◆ **Action item**
Restate, word for word and with no pictures, the stretch of lines in the data below that begins at the line with "production build version" and ends at the line with "ExcutorService", inclusive.

::: Task material

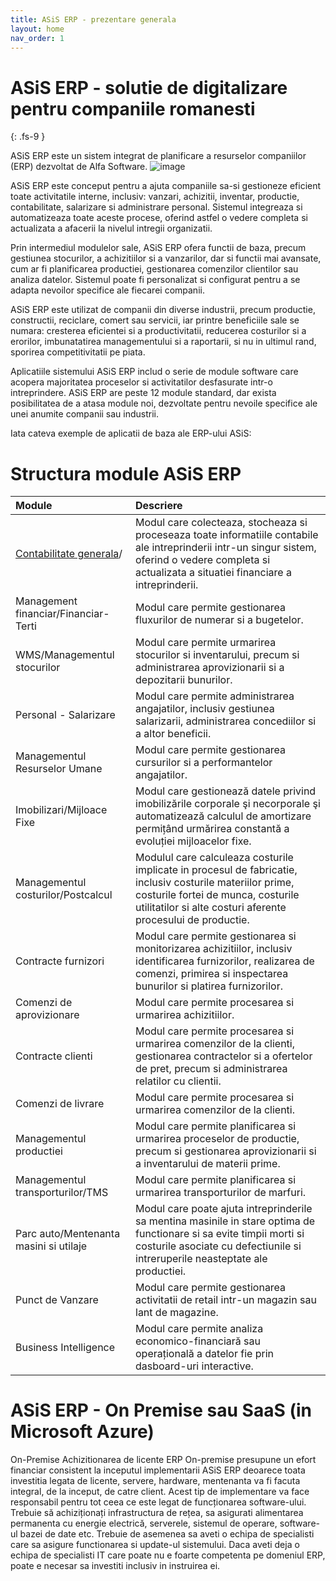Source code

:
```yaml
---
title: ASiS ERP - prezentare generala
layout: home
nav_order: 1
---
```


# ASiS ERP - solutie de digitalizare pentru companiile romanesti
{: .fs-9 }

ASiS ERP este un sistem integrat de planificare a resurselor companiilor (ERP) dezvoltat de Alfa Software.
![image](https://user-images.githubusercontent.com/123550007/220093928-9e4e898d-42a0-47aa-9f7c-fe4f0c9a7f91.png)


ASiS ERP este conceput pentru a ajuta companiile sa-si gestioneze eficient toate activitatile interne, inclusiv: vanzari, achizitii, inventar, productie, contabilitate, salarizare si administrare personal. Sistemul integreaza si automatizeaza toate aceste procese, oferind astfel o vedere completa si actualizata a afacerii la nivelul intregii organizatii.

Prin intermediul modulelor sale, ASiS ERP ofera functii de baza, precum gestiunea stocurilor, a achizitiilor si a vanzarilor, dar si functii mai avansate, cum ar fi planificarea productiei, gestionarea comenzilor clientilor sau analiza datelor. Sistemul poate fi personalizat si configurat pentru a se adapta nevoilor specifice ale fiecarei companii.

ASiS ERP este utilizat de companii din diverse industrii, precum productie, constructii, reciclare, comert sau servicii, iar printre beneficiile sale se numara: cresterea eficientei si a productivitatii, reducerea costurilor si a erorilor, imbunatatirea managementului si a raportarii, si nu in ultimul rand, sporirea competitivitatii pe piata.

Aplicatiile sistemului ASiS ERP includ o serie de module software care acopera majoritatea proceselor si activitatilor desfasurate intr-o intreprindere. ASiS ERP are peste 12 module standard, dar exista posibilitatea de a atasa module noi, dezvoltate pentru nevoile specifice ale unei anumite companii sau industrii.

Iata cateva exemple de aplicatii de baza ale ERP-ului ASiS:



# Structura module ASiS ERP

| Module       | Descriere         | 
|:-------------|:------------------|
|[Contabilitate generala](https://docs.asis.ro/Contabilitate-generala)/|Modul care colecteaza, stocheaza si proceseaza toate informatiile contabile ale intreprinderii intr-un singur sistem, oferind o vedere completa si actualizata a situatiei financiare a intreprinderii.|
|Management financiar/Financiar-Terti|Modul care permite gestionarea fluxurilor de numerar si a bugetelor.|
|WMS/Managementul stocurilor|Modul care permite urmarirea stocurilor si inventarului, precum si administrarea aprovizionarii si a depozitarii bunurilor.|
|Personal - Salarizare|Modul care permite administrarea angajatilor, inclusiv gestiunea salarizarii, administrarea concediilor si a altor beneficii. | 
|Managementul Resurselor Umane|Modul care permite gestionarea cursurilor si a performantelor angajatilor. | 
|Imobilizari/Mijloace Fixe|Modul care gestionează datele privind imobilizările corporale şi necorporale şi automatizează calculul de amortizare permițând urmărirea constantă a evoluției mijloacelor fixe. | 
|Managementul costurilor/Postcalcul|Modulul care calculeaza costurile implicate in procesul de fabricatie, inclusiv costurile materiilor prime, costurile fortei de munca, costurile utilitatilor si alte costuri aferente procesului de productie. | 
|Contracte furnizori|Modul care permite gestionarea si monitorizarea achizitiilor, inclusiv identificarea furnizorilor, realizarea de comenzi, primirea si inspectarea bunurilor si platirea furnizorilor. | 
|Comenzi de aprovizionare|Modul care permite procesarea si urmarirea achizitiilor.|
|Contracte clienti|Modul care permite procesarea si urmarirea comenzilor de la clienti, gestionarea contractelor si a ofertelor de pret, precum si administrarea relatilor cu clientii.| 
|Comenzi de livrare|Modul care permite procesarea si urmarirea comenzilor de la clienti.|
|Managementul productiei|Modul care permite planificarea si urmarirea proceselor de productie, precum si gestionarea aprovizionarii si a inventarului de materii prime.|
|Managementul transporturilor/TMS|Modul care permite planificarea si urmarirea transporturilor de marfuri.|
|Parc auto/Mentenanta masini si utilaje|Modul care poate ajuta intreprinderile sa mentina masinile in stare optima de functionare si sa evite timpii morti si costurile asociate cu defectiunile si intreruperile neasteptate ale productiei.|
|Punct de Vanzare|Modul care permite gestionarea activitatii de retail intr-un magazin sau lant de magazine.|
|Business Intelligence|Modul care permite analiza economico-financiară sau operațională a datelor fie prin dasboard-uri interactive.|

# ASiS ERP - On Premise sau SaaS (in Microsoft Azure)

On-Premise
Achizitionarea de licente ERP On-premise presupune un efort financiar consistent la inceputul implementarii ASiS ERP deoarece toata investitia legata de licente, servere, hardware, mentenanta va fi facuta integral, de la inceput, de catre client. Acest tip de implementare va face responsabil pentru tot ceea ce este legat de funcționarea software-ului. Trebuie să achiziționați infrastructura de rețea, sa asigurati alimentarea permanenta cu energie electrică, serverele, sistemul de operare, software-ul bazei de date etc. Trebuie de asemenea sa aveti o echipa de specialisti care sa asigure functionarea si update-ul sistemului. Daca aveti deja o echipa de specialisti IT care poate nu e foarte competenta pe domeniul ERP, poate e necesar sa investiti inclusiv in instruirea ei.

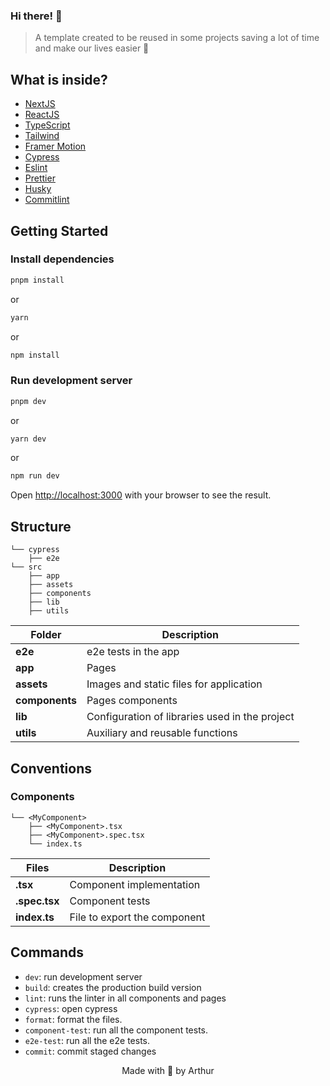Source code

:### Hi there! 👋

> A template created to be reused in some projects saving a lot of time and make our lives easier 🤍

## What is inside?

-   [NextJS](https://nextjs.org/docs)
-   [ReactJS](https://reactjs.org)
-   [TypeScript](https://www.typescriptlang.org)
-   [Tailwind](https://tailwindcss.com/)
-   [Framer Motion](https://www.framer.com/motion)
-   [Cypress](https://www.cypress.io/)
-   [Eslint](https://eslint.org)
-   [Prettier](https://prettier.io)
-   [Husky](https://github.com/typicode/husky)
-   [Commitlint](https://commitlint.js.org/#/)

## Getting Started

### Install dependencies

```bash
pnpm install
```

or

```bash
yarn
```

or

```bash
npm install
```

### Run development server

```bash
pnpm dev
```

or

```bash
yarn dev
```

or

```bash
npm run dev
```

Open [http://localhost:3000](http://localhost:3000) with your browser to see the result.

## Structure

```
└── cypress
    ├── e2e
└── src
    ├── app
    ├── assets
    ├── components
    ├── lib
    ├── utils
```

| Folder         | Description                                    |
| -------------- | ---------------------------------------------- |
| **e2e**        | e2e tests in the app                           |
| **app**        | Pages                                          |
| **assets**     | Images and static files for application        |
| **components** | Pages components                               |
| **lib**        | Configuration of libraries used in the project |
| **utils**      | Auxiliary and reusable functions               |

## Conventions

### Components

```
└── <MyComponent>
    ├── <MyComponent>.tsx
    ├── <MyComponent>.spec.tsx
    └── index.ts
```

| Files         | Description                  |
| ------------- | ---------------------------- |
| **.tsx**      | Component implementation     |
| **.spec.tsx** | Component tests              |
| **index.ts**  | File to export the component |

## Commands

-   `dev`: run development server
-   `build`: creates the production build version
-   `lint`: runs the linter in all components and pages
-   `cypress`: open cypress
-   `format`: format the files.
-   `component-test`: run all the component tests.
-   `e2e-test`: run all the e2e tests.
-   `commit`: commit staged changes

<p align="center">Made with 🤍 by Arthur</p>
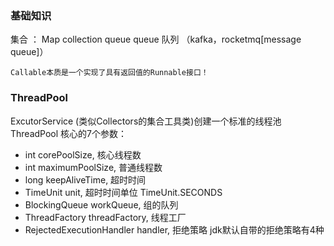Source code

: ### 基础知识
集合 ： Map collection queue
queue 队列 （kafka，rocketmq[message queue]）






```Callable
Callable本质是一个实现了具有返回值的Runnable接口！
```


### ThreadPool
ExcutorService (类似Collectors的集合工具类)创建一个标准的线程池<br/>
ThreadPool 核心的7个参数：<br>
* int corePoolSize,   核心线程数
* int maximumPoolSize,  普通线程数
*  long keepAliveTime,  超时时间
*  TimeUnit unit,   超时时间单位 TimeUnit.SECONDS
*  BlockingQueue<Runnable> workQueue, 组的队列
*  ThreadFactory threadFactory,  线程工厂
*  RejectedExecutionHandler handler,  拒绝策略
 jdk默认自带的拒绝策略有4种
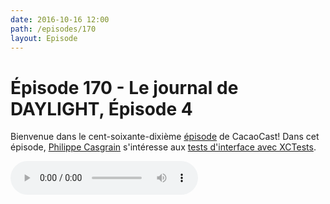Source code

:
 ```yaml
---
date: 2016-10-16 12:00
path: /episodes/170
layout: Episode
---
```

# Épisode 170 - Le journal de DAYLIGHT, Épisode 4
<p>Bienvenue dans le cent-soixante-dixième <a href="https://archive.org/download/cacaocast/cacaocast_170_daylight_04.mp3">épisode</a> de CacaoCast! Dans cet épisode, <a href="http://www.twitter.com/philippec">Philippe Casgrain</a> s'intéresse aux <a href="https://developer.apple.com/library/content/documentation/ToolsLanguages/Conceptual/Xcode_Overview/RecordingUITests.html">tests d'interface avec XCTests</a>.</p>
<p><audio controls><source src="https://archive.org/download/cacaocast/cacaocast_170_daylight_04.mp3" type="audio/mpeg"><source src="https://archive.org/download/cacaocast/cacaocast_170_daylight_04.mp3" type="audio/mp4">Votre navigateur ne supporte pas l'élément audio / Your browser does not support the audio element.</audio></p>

::::::
::: Task material

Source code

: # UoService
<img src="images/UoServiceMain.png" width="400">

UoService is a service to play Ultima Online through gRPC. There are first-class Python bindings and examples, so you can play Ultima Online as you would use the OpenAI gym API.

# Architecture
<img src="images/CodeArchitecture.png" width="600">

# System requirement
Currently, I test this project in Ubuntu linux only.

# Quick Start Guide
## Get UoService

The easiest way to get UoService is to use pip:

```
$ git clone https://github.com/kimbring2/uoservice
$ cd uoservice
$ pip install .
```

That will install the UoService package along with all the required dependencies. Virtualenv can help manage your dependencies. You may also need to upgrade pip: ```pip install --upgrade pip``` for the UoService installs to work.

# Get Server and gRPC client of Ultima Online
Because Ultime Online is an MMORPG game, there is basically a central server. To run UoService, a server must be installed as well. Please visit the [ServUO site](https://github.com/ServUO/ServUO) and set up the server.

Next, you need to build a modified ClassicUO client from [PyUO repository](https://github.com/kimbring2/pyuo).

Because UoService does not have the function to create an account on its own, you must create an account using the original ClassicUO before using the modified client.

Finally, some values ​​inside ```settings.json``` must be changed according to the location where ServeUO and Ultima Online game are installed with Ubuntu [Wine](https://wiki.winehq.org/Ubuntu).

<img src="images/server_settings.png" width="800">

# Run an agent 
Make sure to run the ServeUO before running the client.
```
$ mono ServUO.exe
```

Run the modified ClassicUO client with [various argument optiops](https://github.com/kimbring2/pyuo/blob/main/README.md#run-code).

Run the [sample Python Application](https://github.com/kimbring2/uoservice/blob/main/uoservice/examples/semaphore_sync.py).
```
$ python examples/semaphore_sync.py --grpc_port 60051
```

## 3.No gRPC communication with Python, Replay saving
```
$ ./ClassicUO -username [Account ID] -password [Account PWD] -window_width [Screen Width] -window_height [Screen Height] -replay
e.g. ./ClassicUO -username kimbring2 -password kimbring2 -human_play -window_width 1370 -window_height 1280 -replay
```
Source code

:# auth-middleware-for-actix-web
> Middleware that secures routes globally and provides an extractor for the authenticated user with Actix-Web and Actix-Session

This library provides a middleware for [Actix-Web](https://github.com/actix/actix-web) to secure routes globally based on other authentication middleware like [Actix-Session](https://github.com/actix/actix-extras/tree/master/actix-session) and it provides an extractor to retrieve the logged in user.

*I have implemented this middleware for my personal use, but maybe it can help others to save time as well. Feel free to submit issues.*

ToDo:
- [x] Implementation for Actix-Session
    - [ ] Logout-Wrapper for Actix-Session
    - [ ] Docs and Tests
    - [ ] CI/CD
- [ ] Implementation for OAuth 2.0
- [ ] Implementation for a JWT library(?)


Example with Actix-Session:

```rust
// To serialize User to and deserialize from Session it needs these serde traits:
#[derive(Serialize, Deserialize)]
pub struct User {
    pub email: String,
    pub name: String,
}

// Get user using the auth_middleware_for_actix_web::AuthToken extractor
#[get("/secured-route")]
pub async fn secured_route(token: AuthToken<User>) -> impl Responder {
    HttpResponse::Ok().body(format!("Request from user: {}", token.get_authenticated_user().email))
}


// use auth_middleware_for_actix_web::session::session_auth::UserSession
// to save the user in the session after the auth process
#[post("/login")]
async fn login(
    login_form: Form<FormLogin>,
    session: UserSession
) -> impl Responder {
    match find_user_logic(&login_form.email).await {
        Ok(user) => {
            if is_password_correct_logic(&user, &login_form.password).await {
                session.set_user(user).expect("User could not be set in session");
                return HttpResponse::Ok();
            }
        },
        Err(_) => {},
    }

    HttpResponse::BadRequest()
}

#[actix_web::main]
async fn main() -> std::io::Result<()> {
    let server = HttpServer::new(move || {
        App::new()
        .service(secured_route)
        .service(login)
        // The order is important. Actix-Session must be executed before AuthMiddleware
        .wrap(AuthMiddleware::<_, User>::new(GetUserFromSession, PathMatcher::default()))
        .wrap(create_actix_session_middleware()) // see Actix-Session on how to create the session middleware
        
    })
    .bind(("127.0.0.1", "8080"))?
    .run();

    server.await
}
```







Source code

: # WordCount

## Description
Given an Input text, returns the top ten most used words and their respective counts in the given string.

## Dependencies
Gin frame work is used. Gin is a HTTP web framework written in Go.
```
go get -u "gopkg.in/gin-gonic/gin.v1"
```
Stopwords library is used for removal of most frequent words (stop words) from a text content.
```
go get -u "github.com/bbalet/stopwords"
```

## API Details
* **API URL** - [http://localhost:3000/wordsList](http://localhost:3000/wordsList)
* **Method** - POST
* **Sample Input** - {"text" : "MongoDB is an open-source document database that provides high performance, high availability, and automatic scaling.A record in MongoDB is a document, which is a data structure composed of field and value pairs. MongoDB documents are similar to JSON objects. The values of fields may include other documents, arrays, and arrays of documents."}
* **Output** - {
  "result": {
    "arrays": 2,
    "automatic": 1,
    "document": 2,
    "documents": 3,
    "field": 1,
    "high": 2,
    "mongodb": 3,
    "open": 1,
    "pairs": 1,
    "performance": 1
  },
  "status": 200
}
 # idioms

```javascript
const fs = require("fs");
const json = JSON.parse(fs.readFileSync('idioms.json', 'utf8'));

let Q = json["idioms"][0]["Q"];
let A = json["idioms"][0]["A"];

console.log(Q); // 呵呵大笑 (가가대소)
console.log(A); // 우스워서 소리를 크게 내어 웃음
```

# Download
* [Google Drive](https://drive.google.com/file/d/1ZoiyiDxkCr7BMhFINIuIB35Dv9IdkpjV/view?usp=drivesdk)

::::::

◆ **Output of the task**
-   `build`: creates the production build version
-   `lint`: runs the linter in all components and pages
-   `cypress`: open cypress
-   `format`: format the files.
-   `component-test`: run all the component tests.
-   `e2e-test`: run all the e2e tests.
-   `commit`: commit staged changes

<p align="center">Made with 🤍 by Arthur</p>
Source code

: ### 基础知识
集合 ： Map collection queue
queue 队列 （kafka，rocketmq[message queue]）






```Callable
Callable本质是一个实现了具有返回值的Runnable接口！
```


### ThreadPool
ExcutorService (类似Collectors的集合工具类)创建一个标准的线程池<br/>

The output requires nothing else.